Category: Fracturing

  • Frac Design in Python

    Need to design a frac quickly, with performance and pumping schedules for screening and budgeting? Got you covered!

    The proppant number follows unified fracture design theory that for a given fracture volume, there is an ideal fracture width and half-length that maximizes stimulation. This is around Fcd=1.6 for many fracs, especially frac packs. 

    However it’s not always realistic – some fractures would be thousands of feet long but only 0.1” wide – good luck with proppant entry, and embedment or slumping is going to kill the APC – or 10’ long but 5” wide – reality for such a soft rock is there’s of embedment and mixing of disaggregated formation and proppant at the rock face, with maybe a clean 1” frac.

    The next step is then to look at predicted fracture geometry with one of the common 1D models, Penny, PKN, or KGD, and see if that volume of proppant and geometry is sensible. If the Fcd is backmodeled based on the geometry, what is realistically possible in terms of rate and proppant placed? This can be iterated a few times until the fracture geometry starts to agree on itself. It may be that more or less proppant and rate is needed to achieve targets, or we stick with the original volume and acknowledge that Fcd may not be optimal. In the video example the 32bpm is overkill and should be reduced considerably as the Fcd is lower than 1.7, suggesting that length should be longer and with more net pressure gain.

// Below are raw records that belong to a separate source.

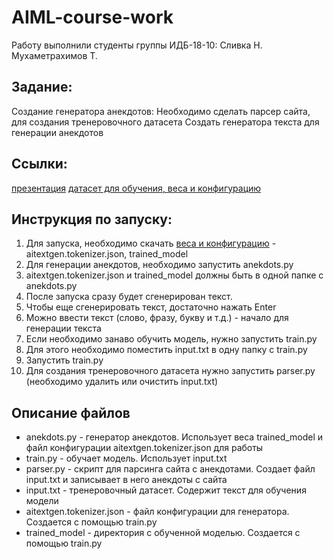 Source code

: # AIML-course-work

Работу выполнили студенты группы ИДБ-18-10:
Сливка Н.
Мухаметрахимов Т.

## Задание:
Создание генератора анекдотов:
Необходимо сделать парсер сайта, для создания тренеровочного датасета
Создать генератора текста для генерации анекдотов

## Ссылки:
[презентация]()
[датасет для обучения, веса и конфигурацию](https://drive.google.com/drive/folders/1MhYcqAxOw5fUtqXMdgbhmbvfhfTNzBfF?usp=sharing)

## Инструкция по запуску:
1. Для запуска, необходимо скачать [веса и конфигурацию](https://drive.google.com/drive/folders/1MhYcqAxOw5fUtqXMdgbhmbvfhfTNzBfF?usp=sharing) - aitextgen.tokenizer.json, trained_model
3. Для генерации анекдотов, необходимо запустить anekdots.py
  4. aitextgen.tokenizer.json и trained_model должны быть в одной папке с anekdots.py
  1. После запуска сразу будет сгенерирован текст.
  2. Чтобы еще сгенерировать текст, достаточно нажать Enter
  3. Можно ввести текст (слово, фразу, букву и т.д.) - начало для генерации текста
4. Если необходимо занаво обучить модель, нужно запустить train.py
  5. Для этого необходимо поместить input.txt в одну папку с train.py
  6. Запустить train.py
6. Для создания тренеровочного датасета нужно запустить parser.py (необходимо удалить или очистить input.txt)

## Описание файлов
* anekdots.py - генератор анекдотов. Использует веса trained_model и файл конфигурации aitextgen.tokenizer.json для работы
* train.py - обучает модель. Использует input.txt
* parser.py - скрипт для парсинга сайта с анекдотами. Создает файл input.txt и записывает в него анекдоты с сайта
* input.txt - тренеровочный датасет. Содержит текст для обучения модели
* aitextgen.tokenizer.json - файл конфигурации для генератора. Создается с помощью train.py
* trained_model - директория с обученной моделью. Создается с помощью train.py
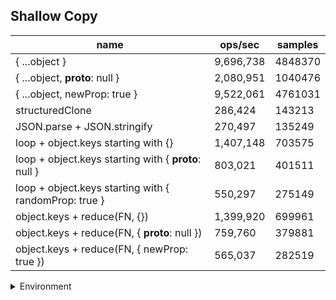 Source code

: ## Shallow Copy

|name|ops/sec|samples|
|-|-|-|
|{ ...object }|9,696,738|4848370|
|{ ...object, __proto__: null }|2,080,951|1040476|
|{ ...object, newProp: true }|9,522,061|4761031|
|structuredClone|286,424|143213|
|JSON.parse + JSON.stringify|270,497|135249|
|loop + object.keys starting with {}|1,407,148|703575|
|loop + object.keys starting with { __proto__: null }|803,021|401511|
|loop + object.keys starting with { randomProp: true }|550,297|275149|
|object.keys + reduce(FN, {})|1,399,920|699961|
|object.keys + reduce(FN, { __proto__: null })|759,760|379881|
|object.keys + reduce(FN, { newProp: true })|565,037|282519|


<details>
<summary>Environment</summary>

* __Machine:__ linux x64 | 4 vCPUs | 7.6GB Mem
* __Run:__ Wed Sep 25 2024 22:55:18 GMT+0000 (Coordinated Universal Time)
</details>

<!--
{"environment":{"platform":"linux","arch":"x64","cpus":4,"totalMemory":7.597896575927734},"benchmarks":[{"name":"{ ...object }","opsSec":9696738.79772431,"samples":4848370},{"name":"{ ...object, __proto__: null }","opsSec":2080951.388192272,"samples":1040476},{"name":"{ ...object, newProp: true }","opsSec":9522061.428672796,"samples":4761031},{"name":"structuredClone","opsSec":286424.94595675485,"samples":143213},{"name":"JSON.parse + JSON.stringify","opsSec":270497.36974110804,"samples":135249},{"name":"loop + object.keys starting with {}","opsSec":1407148.632247739,"samples":703575},{"name":"loop + object.keys starting with { __proto__: null }","opsSec":803021.9004241289,"samples":401511},{"name":"loop + object.keys starting with { randomProp: true }","opsSec":550297.1679516777,"samples":275149},{"name":"object.keys + reduce(FN, {})","opsSec":1399920.4264944694,"samples":699961},{"name":"object.keys + reduce(FN, { __proto__: null })","opsSec":759760.3011757232,"samples":379881},{"name":"object.keys + reduce(FN, { newProp: true })","opsSec":565037.5276288863,"samples":282519}]}-->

    Finally the schedule is based entirely on volume and efficiency that builds a fracture – geometry is formed, fluid leaks off, proppant is placed successively in an ideal model. I frequently use this as a first estimate in Stimplan, make some standard modifications that I prefer, and I usually end up with a pretty decent first pass at a frac. Obviously multi-layered rocks make this approach not as effective, but for first pass this method has saved me quite a bit of time and energy in frac design, and lets me respond to production teams on estimated costs and performance within an hour of getting barebones data, sometimes during the same meeting!

    Currently this app is unavailable publicly due to tight integration with the rest of the software, but I wanted to share an example of a custom app can be built and deployed to work within your workflow. I hope to have a framework of the package available soon once I have the background data model developed, but in the meantime I’m happy to have a chat on how this and other applications work and can help!

  • Thoughts on Continuous Wavelet Transforms for fracture diagnostics

    I had the pleasure of sitting through Dr. Mohamed Gabry’s presentation on CWT to analyze complex fracture networks using the water hammer response at shut-in, as part of NSI’s Wed(NSI)day technical presentations series. The concept of CWT is new to me, I’m more traditional in Fourier transforms, but I believe I understand the basics by using a wavelet that passes along the time-based water hammer dataset, matching the wavelet to the waveform to determine parameters. These damping parameters that would then generate a unique exponential decline curve which then defines the fracture network complexity.  I am amazed at it was able to deconvolute the incredible complexity of multiple reflections and flowpaths, and seems like a good diagnostic tool which matches fracture density logging results (avoids a logging run in a debris-laden well!). However I missed how it could be used as a design tool currently, which I am equally interested in as an engineer. I would like to correlate the fracture complexity to parameters necessary for proppant transport and production, like fracture width and tortuosity, to understand how to improve subsequent treatments in our forward-looking design models.

    From field experience in testing and measuring water hammer in Permian I learned:

    • Rate, fluid volume, and modulus of elasticity of the flow path are important
    • Speed of sound of the fluid must be calibrated correctly, such as adjusting for changing density, solids fraction, viscosity, and phase/flow regime
    • Shut-in ideally is instantaneous without fluid loss (practical inside a cement wellbore, but in the formation…?)
    • High data rate recording is necessary, I used perforating gauges to gather data points
    • Pressure signals recorded at surface are a superposition of:
      • Waves in pipe, with reflections from the sump and surface
      • Waves reflected by restrictions (perfs, pinched fractures)
      • Waves in the fractures propagating to the tip
    • And heavily influenced by differential elements
      • Tortuosity in the perforation tunnels creating time lag and discontinuity
      • Friction in the fractures and choke points
      • Leakoff (changes in reflected fluid volume) – high perm will have larger volumes lost

    We were able to develop the water hammer and tweak it to match the response downhole, however I was fortunate to only need to measure the transient wave with incompressible fluids inside the pipe, with fixed values. Reflection throughout the wellbore was negligible as we were measuring the immediate hammer and decline at the perfs, with sump and surface far away. Decline was not critical for the experiments, whereas it is important in the CWT fracture network analysis. Even after thinking and writing this, I am still amazed at how it could analyze the superposition of pressure transients.

    For any that are experienced in using fracture network diagnostics for production analysis and planning propped fractures, what value does this kind of analysis give you? Can simply knowing a fracture network complexity give you enough additional data, along with recorded field and pumped treatment data, to give accurate predictions? If you are experienced in CWT as an analysis tool, does the parametric curve fit help you to ultimately match physical parameters for the water hammer model?